We left off with a quick look at Hill Valley's downtown, and specifically its central Courthouse Square, in five different time periods. The Courthouse Square, more than any other single location in the franchise, is our anchor--it's what tells us what year we're in, and what is going on in that period.
Our first introduction to downtown is in 1985, when Marty cruises through on his little four-wheeled death wish on his way to school. Growing up in the suburbs, I was--well, whatever the opposite of "streetwise" is, with a relatively blind eye to the poverty and decrepitude of the inner city. So I never really noticed, until years later, just how crappy and run-down Hill Valley 1985 is.
How crappy and run-down? If you've arrived at this blog, chances are you've seen the movies at least once and you know the story. So rather than rehashing it, maybe the best way to describe the change in Hill Valley over three decades is to imagine an alternate version of Back To The Future--one in which a teenager from 1955 is accidentally whisked thirty years into the future:
Our guy knows the Courthouse Square as a public green, occupied by people who to all appearances are there by choice. Pedestrian paths crisscross the green, providing shortcuts to well-dressed adults and comparatively well-behaved minors on their way to and from their various no-doubt-wholesome engagements. The streets around the square are lined with a variety of businesses--a travel agent, a stationery store, a record store, two movie theatres, a corner cafe and several others.
When he arrives in 1985, he is shocked to discover that the Courthouse Square has been paved to make a parking lot:
Surprisingly, given the 1980's shall-we-say muscular approach to foreign affairs, even the war memorial...
... has been torn out to make room to park one more Buick.
Our naïf from 1955 might conclude that, for all the talk about honouring the sacrifices of its soldiers, his country is more fixated on keeping its cars running--indeed, that the former talk is usually just a pretext for the latter. (And since this is 1985, not 2015, he could say so without being hauled off to Guantanamo to be pounded in the ass by the Taliban for the rest of his life.)

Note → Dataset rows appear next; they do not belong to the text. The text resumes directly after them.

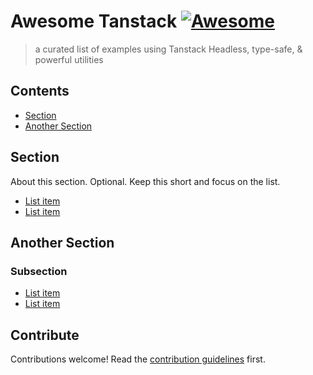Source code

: # Awesome Tanstack [![Awesome](https://awesome.re/badge.svg)](https://awesome.re)

> a curated list of examples using Tanstack Headless, type-safe, &amp; powerful utilities


## Contents

- [Section](#section)
- [Another Section](#another-section)


## Section

About this section. Optional. Keep this short and focus on the list.

- [List item](http://example.com)
- [List item](http://example.com)


## Another Section

### Subsection

- [List item](http://example.com)
- [List item](http://example.com)


## Contribute

Contributions welcome! Read the [contribution guidelines](contributing.md) first.
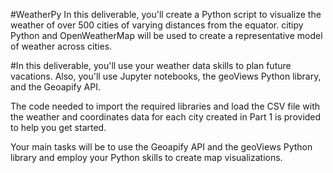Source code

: #WeatherPy
In this deliverable, you'll create a Python script to visualize the weather of over 500 cities of varying distances from the equator. 
citipy Python and OpenWeatherMap will be used  to create a representative model of weather across cities.


#In this deliverable, you'll use your weather data skills to plan future vacations. Also, you'll use Jupyter notebooks, the geoViews Python library, and the Geoapify API.

The code needed to import the required libraries and load the CSV file with the weather and coordinates data for each city created in Part 1 is provided to help you get started.

Your main tasks will be to use the Geoapify API and the geoViews Python library and employ your Python skills to create map visualizations.
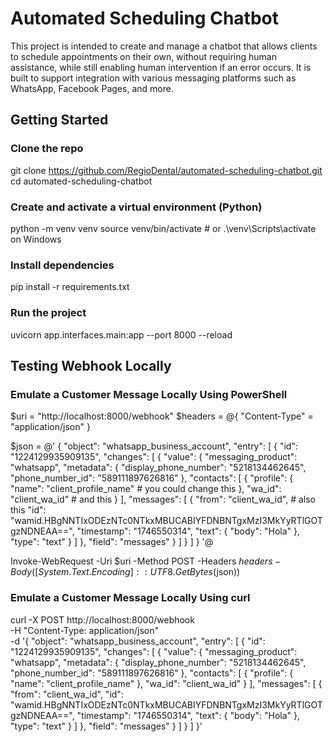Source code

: # Automated Scheduling Chatbot

This project is intended to create and manage a chatbot that allows clients to schedule appointments on their own, without requiring human assistance, while still enabling human intervention if an error occurs. It is built to support integration with various messaging platforms such as WhatsApp, Facebook Pages, and more.


## Getting Started

### Clone the repo
git clone https://github.com/RegioDental/automated-scheduling-chatbot.git
cd automated-scheduling-chatbot

### Create and activate a virtual environment (Python)
python -m venv venv
source venv/bin/activate  # or .\venv\Scripts\activate on Windows

### Install dependencies
pip install -r requirements.txt

### Run the project
uvicorn app.interfaces.main:app --port 8000 --reload


## Testing Webhook Locally

### Emulate a Customer Message Locally Using PowerShell
$uri = "http://localhost:8000/webhook"
$headers = @{ "Content-Type" = "application/json" }

$json = @'
{
  "object": "whatsapp_business_account",
  "entry": [
    {
      "id": "1224129935909135",
      "changes": [
        {
          "value": {
            "messaging_product": "whatsapp",
            "metadata": {
              "display_phone_number": "5218134462645",
              "phone_number_id": "589111897626816"
            },
            "contacts": [
              {
                "profile": {
                  "name": "client_profile_name" # you could change this
                },
                "wa_id": "client_wa_id" # and this
              }
            ],
            "messages": [
              {
                "from": "client_wa_id", # also this
                "id": "wamid.HBgNNTIxODEzNTc0NTkxMBUCABIYFDNBNTgxMzI3MkYyRTlGOTgzNDNEAA==",
                "timestamp": "1746550314",
                "text": {
                  "body": "Hola"
                },
                "type": "text"
              }
            ]
          },
          "field": "messages"
        }
      ]
    }
  ]
}
'@

Invoke-WebRequest -Uri $uri -Method POST -Headers $headers -Body ([System.Text.Encoding]::UTF8.GetBytes($json))

### Emulate a Customer Message Locally Using curl
curl -X POST http://localhost:8000/webhook \
  -H "Content-Type: application/json" \
  -d '{
    "object": "whatsapp_business_account",
    "entry": [
      {
        "id": "1224129935909135",
        "changes": [
          {
            "value": {
              "messaging_product": "whatsapp",
              "metadata": {
                "display_phone_number": "5218134462645",
                "phone_number_id": "589111897626816"
              },
              "contacts": [
                {
                  "profile": {
                    "name": "client_profile_name"
                  },
                  "wa_id": "client_wa_id"
                }
              ],
              "messages": [
                {
                  "from": "client_wa_id",
                  "id": "wamid.HBgNNTIxODEzNTc0NTkxMBUCABIYFDNBNTgxMzI3MkYyRTlGOTgzNDNEAA==",
                  "timestamp": "1746550314",
                  "text": {
                    "body": "Hola"
                  },
                  "type": "text"
                }
              ]
            },
            "field": "messages"
          }
        ]
      }
    ]
  }'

As for the businesses, they've been replaced by marginal operations including an occult bookstore, a bail bondsman, payday loan joint, and a shop dedicated to the sale of, um, adult accessories.
The travel agent is still there, oddly enough. Maybe it thrives because anyone who finds themselves in downtown Hill Valley is overcome by the urge to get out of town, fast.
Not everything has changed, of course. For instance, the movie theatre...
... is still there, albeit with different programming and slightly more talented actors.
A running joke in the original movie was that everyone in 1955 thought Marty was a sailor because of his "life preserver." I expect that our guy from the fifties would observe that half of downtown Hill Valley's business is now dedicated to sex industries and conclude that the entire town has been taken over by sailors on leave. Hopefully someone will clue him in before he passes the window where a dozen women in skintight costumes wave at every passing male, lest he misread their intentions...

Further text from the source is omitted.